## [Task item]
Take each line from the entries that holds "subsection" and copy it out.

Collected data:
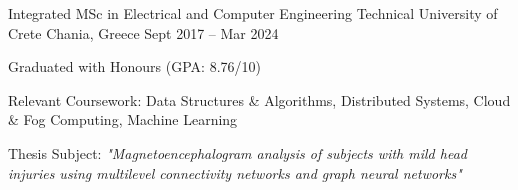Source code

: 

\begin{cventries}

  \cventry
    {Integrated MSc in Electrical and Computer Engineering} %
    {Technical University of Crete} %
    {Chania, Greece} %
    {Sept 2017 -- Mar 2024} %
    {
      \begin{cvitems} %
        \item {Graduated with Honours (GPA: 8.76/10)}
        \item Relevant Coursework: Data Structures \& Algorithms, Distributed Systems, Cloud \& Fog Computing, Machine Learning
        \item {Thesis Subject: \textit{"Magnetoencephalogram analysis of subjects with mild head injuries using multilevel connectivity networks and graph neural networks"}}
      \end{cvitems}
    }
    
\end{cventries}
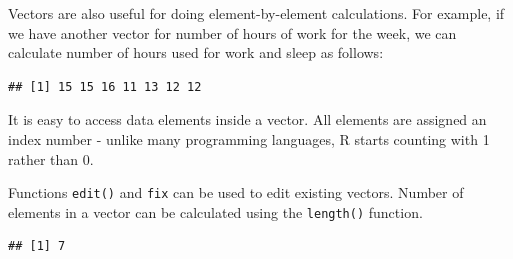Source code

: \documentclass[11pt, letterpaper, twoside]{memoir}\usepackage{knitr}
\begin{document}
Vectors are also useful for doing element-by-element calculations. For example, if we have another vector for number of hours of work for the week, we can calculate number of hours used for work and sleep as follows:

\begin{knitrout}
\color{fgcolor}\begin{kframe}
\begin{alltt}
 \hlkwb{<-} \hlstd{(}\hlstd{,} \hlstd{,} \hlstd{,} \hlstd{,} \hlstd{,} \hlstd{,} \hlstd{)}  
 \hlkwb{<-}  \hlopt{+} 
  
\end{alltt}
\begin{verbatim}
## [1] 15 15 16 11 13 12 12
\end{verbatim}
\end{kframe}
\end{knitrout}

It is easy to access data elements inside a vector. All elements are assigned an index number - unlike many programming languages, R starts counting with 1 rather than 0. 

\begin{knitrout}
\color{fgcolor}\begin{kframe}
\begin{alltt}
 \hlkwb{<-} \hlstd{work.per.day[}\hlstd{]}  
\hlstd{work.per.day[}\hlstd{]} \hlkwb{<-}   
\end{alltt}
\end{kframe}
\end{knitrout}

Functions \texttt{edit()} and \texttt{fix} can be used to edit existing vectors. Number of elements in a vector can be calculated using the \texttt{length()} function.
\begin{knitrout}
\color{fgcolor}\begin{kframe}
\begin{alltt}
\end{alltt}
\begin{verbatim}
## [1] 7
\end{verbatim}
\end{kframe}
\end{knitrout}
\end{document}
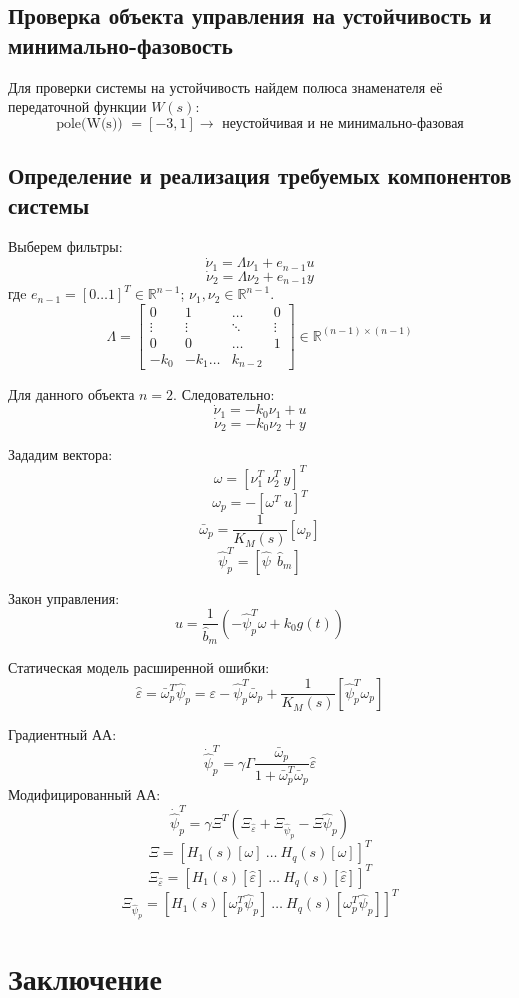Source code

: \documentclass{article}
\begin{document}
\subsection{Проверка объекта управления на устойчивость и минимально-фазовость}
Для проверки системы на устойчивость найдем полюса знаменателя её передаточной функции \(W(s)\):
\[\text{pole(W(s)) } = [-3, 1] \rightarrow \text{ неустойчивая и не минимально-фазовая}\]

\subsection{Определение и реализация требуемых компонентов системы}
Выберем фильтры:
\[\dot \nu_1 = \Lambda \nu_1 + e_{n-1}u\]
\[\dot \nu_2 = \Lambda \nu_2 + e_{n-1}y\]
гдe \(e_{n-1} = [0 \hdots 1]^T \in \mathds{R}^{n-1}\); \(\nu_1, \nu_2 \in \mathds{R}^{n-1}\).
\[\Lambda = \begin{bmatrix}
  0 & 1 & \hdots & 0 \\
  \vdots & \vdots & \ddots & \vdots \\
  0 & 0 & \hdots & 1 \\
  -k_0 & -k_1 \hdots & k_{n- 2}
\end{bmatrix} \in \mathds{R}^{(n-1) \times (n-1)} \]

Для данного объекта \(n=2\). Следовательно:
\[\dot \nu_1 = -k_0 \nu_1 + u\]
\[\dot \nu_2 = -k_0 \nu_2 + y\]

Зададим вектора:
\[\omega = [\nu_1^T~\nu_2^T~y]^T\]
\[\omega_p = -[\omega^T~u]^T\]
\[\bar \omega_p = \frac{1}{K_M(s)}[\omega_p]\]
\[\hat{\psi}_p^T = [\hat \psi ~~ \hat b_m] \]

Закон управления:
\[u = \frac{1}{\hat{b}_m}(-\hat{\psi}_p^T \omega + k_0 g(t)) \]

Статическая модель расширенной ошибки:
\[\hat \varepsilon = \bar \omega_p^T \hat{\psi}_p =  \varepsilon - \hat{\psi}_p^T \bar \omega_p + \frac{1}{K_M(s)}[ \hat{\psi}_p^T \omega_p]\]

Градиентный АА:
\[\dot {\hat{\psi}}_p^T = \gamma \Gamma \frac{\bar \omega_p}{1 + \bar \omega_p^T \bar \omega_p} \hat \varepsilon\]
Модифицированный АА:
\[\dot {\hat{\psi}}_p^T = \gamma \Xi^T (\Xi_{\hat \varepsilon }+ \Xi_{\hat{\psi}_p} - \Xi \hat{\psi}_p)\]
\[\Xi = [H_1(s)[\omega]~\dots~H_q(s)[\omega]]^T\]
\[\Xi_{\hat \varepsilon } = [H_1(s)[\hat \varepsilon]~\dots~H_q(s)[\hat \varepsilon]]^T\]
\[\Xi_{\hat{\psi}_p}  = [H_1(s)[\omega_p^T \hat{\psi}_p ]~\dots~H_q(s)[\omega_p^T \hat{\psi}_p ]]^T\]

\FloatBarrier



\newpage
\section{Заключение}
\end{document}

## [Output of the task]
\subsection{Проверка объекта управления на устойчивость и минимально-фазовость}
\subsection{Определение и реализация требуемых компонентов системы}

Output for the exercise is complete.